51 The Presbyterians and Lutherans also teach that a child is born again in baptism. Only the Presbyterians confine it to the elect.
52 Mr. Mackintosh’s words are these: “It was a real human body— real flesh and blood. There is no possible foundation here on which Gnosticism or Mysticism can base its vapid and worthless theories. The early promise had declared that the Seed of the woman should bruise the serpent’s head, and none but a real man could accomplish this prediction, one whose nature was as pure as it was incorruptible,” and he continues largely to the same purpose. This was not only published before the attack was made, but is in the publication which forms the subject of accusation.
53 My words in “Brethren and their Reviewers” are these: “A man is held to be righteous in God’s sight. Here it is the estimate God forms judicially, not the intrinsic state. If the state be such, He will hold it such; but this is impossible for sinful men. Hence if a man partakes of the divine nature, loves righteousness, and, as to the new nature, nothing else, yet relatively and judicially because of the old man he cannot pretend to be, is not in himself, truly righteous in God’s sight, because of what he is.
“Because of Christ God holds him relatively and judicially to be perfectly righteous, according to His own divine estimate: righteousness is imputed to him.”

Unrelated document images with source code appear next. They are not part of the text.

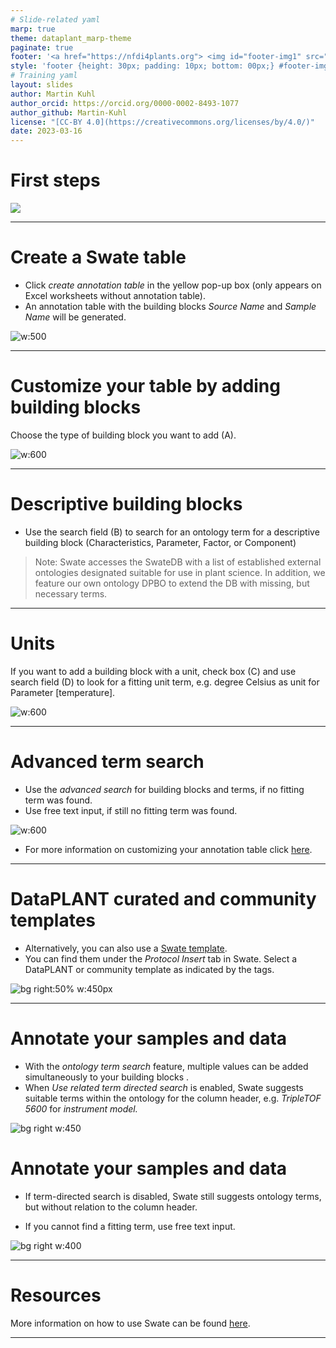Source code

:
 ```yaml
---
# Slide-related yaml
marp: true
theme: dataplant_marp-theme
paginate: true
footer: '<a href="https://nfdi4plants.org"> <img id="footer-img1" src="../../images/_logos/DataPLANT/DataPLANT_logo_square_bg_transparent.svg"></a> <a href="https://creativecommons.org/licenses/by/4.0/"><img id="footer-img2" src="../../images/_logos/CreativeCommons/by.svg"> </a>'
style: 'footer {height: 30px; padding: 10px; bottom: 00px;} #footer-img1 {height: 30px; padding-left: 0px;} #footer-img2 {height: 20px; padding-left: 20px; opacity: 0.5;}'
# Training yaml
layout: slides
author: Martin Kuhl
author_orcid: https://orcid.org/0000-0002-8493-1077
author_github: Martin-Kuhl
license: "[CC-BY 4.0](https://creativecommons.org/licenses/by/4.0/)"
date: 2023-03-16
---
```


# First steps

![](../../../img/_logos/Swate/Swate_logo_for_excel.svg)

<!-- Source to slide(s) -->
<!-- ../../bricks/tutorial_swate_firstSteps-First_steps.md -->


---

# Create a Swate table

- Click *create annotation table* in the yellow pop-up box (only appears on Excel worksheets without annotation table). 
- An annotation table with the building blocks *Source Name* and *Sample Name* will be generated.  

![w:500](../../../img/Swate-CreateAnnotationTable-Exp.jpg)

<!-- Source to slide(s) -->
<!-- ../../bricks/tutorial_swate_firstSteps-Create_a_Swate_table.md -->


---

# Customize your table by adding building blocks

Choose the type of building block you want to add (A).

![w:600](../../../img/Swate-AddBuildingBlock-Exp.jpg)

<!-- Source to slide(s) -->
<!-- ../../bricks/tutorial_swate_firstSteps-Customize_your_table_by_adding_building_blocks.md -->


---

# Descriptive building blocks

- Use the search field (B) to search for an ontology term for a descriptive building block (Characteristics, Parameter, Factor, or Component)

> Note: Swate accesses the SwateDB with a list of established external ontologies designated suitable for use in plant science. In addition, we feature our own ontology DPBO to extend the DB with missing, but necessary terms.

<!-- Source to slide(s) -->
<!-- ../../bricks/tutorial_swate_firstSteps-Descriptive_building_blocks.md -->


---

# Units

If you want to add a building block with a unit, check box (C) and use search field (D) to look for a fitting unit term, e.g. degree Celsius as unit for Parameter \[temperature\].

![w:600](../../../img/Swate-AddBuildingBlock-Exp.jpg)

<!-- Source to slide(s) -->
<!-- ../../bricks/tutorial_swate_firstSteps-Units.md -->


---

# Advanced term search

- Use the *advanced search* for building blocks and terms, if no fitting term was found.
- Use free text input, if still no fitting term was found.

![w:600](../../../img/Swate-AddBuildingBlock-Exp.jpg)

- For more information on customizing your annotation table click [here](https://nfdi4plants.github.io/Swate-docs/docs/UserDocs/Docs03-Building-Blocks.html).

<!-- Source to slide(s) -->
<!-- ../../bricks/tutorial_swate_firstSteps-Advanced_term_search.md -->


---

# DataPLANT curated and community templates

- Alternatively, you can also use a [Swate template](https://github.com/nfdi4plants/Swate/wiki/Docs05-Templates). 
- You can find them under the *Protocol Insert* tab in Swate. Select a DataPLANT or community template as indicated by the tags.

![bg right:50% w:450px](../../../img/swate_templates.svg)

<!-- Source to slide(s) -->
<!-- ../../bricks/tutorial_swate_firstSteps-DataPLANT_curated_and_community_templates.md -->


---

# Annotate your samples and data <!--fit-->

   
- With the *ontology term search* feature, multiple values can be added simultaneously to your building blocks .
- When *Use related term directed search* is enabled, Swate  suggests suitable terms within the ontology  for the column header, e.g.
*TripleTOF* *5600* for *instrument model.*

![bg right w:450](../../../img/swate_ontologyTermSearch2.png)

# Annotate your samples and data <!--fit-->

- If term-directed search is disabled, Swate still suggests ontology terms, but without relation to the column header.

- If you cannot find a fitting term, use free text input.

![bg right w:400](../../../img/swate_ontologyTermSearch2.png)

<!-- Source to slide(s) -->
<!-- ../../bricks/tutorial_swate_firstSteps-Annotate_your_samples_and_data.md -->


---

# Resources

More information on how to use Swate can be found [here](https://nfdi4plants.github.io/Swate-docs/index.html).

<!-- Source to slide(s) -->
<!-- ../../bricks/tutorial_swate_firstSteps-Resources.md -->


---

54 I have met providentially with an unlooked-for confirmation of what I have here said as to other Christians, in “The Worship of the Presbyterian Church, by Samuel Miller, D.D., extracted by the Presbyterian Board of Publication, Philadelphia”; so that it is accepted so far by the Presbyterian body:—
“The Lord’s prayer, given at the request of the disciples, forms no objection to this conclusion. It was evidently not intended to be used as an exact, and far less as an exclusive, form. It is not given in the same words by any two of the evangelists. As it was given before the New Testament Church was set up, so it is strictly adapted to the old rather than to the new economy. It contains no clause asking for blessings in the name of Christ, which the Saviour Himself afterwards solemnly enjoined as indispensable. After the resurrection and ascension of Christ, when the New Testament Church was set up, we read nothing more in the inspired history of this form. And it is not till several centuries after the apostolic age that we find this prayer statedly introduced into public worship. Accordingly it is remarkable, that Augustine in the fourth century expresses the decisive opinion ‘that Christ intended this prayer as a model rather than a form; that he did not mean to teach his disciples what words they should use in prayer, but what things they should pray for.’”
Poor unhappy Augustine!
55 I cannot stop to notice the wild fanaticism of those who pretend that we are all come to a perfect man, etc.: they are the striking proof that we are not.
56 ‘Ordained’ is a mere ecclesiastical perversion. In Acts 1:22 it is a wilful interpolation; all that is in the Greek is “must one be a witness.”
57 [Or “together” (which comes to the same thing in effect) according to the more ancient MSS.—Ed.]
58 [Rather, “the Lord,” which only strengthens the case, as it is the best supported and the most appropriate reading.—Ed.]